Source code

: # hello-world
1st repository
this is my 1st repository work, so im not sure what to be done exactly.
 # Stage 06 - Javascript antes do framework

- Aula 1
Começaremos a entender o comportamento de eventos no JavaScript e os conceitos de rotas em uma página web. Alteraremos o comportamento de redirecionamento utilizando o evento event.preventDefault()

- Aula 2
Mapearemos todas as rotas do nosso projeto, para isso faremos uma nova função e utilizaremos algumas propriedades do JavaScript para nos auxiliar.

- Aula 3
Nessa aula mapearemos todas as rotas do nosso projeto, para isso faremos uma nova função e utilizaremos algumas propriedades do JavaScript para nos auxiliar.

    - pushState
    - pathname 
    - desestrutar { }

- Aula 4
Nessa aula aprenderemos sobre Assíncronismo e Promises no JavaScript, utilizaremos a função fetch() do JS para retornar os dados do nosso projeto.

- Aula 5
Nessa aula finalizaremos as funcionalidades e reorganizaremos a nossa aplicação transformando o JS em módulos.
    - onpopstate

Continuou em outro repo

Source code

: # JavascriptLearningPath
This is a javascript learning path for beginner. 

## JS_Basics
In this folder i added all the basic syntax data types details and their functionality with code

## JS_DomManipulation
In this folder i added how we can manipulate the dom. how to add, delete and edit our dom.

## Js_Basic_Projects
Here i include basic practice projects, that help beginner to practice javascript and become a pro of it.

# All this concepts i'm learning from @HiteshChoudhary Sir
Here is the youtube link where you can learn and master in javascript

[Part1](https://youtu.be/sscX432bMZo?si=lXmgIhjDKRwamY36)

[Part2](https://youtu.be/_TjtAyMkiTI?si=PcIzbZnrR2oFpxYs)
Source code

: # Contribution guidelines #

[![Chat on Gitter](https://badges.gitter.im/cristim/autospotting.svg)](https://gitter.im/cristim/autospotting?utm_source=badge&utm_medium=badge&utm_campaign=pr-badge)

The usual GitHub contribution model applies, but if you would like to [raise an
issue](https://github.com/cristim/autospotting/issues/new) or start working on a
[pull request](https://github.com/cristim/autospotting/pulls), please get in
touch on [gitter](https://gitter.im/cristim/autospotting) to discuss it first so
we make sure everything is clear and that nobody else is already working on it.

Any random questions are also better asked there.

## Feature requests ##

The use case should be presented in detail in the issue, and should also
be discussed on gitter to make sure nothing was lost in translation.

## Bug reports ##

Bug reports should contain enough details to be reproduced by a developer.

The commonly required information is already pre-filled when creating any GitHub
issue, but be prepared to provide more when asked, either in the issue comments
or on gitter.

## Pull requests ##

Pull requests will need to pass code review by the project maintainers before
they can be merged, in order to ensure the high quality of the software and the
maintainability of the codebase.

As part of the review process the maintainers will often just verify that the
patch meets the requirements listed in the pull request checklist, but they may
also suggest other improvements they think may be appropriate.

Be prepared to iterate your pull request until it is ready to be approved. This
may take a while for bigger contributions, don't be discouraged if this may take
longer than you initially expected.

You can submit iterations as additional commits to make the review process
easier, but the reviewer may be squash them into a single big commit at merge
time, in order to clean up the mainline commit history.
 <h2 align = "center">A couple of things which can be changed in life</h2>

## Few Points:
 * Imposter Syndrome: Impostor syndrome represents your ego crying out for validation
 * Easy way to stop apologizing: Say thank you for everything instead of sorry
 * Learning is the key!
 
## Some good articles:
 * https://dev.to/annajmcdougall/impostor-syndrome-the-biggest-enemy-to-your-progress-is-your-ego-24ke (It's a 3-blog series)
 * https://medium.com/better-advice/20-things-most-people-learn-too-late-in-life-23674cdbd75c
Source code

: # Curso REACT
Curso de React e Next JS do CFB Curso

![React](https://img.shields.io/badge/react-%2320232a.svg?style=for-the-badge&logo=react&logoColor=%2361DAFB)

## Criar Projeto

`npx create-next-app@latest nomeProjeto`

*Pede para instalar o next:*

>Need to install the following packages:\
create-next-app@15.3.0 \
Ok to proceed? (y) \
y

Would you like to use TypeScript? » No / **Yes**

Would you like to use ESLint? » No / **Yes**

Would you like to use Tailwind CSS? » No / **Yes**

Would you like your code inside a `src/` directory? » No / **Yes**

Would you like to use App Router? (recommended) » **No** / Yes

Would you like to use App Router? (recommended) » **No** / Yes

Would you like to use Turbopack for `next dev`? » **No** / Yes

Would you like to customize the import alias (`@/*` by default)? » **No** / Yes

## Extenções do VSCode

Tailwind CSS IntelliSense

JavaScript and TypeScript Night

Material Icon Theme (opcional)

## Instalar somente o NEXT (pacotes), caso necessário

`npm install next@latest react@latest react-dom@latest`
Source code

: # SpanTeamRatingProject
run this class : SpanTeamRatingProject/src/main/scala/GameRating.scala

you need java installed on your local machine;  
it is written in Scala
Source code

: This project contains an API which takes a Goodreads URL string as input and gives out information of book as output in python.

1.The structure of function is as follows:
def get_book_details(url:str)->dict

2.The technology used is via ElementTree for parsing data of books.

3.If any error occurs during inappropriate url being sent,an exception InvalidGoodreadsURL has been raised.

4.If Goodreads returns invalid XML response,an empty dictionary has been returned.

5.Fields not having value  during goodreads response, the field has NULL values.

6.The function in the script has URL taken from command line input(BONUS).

• [Instructions to follow]
Check every line of the listing for the string "propriedades" and report how many lines have it, as a number alone.

• [Task response]
2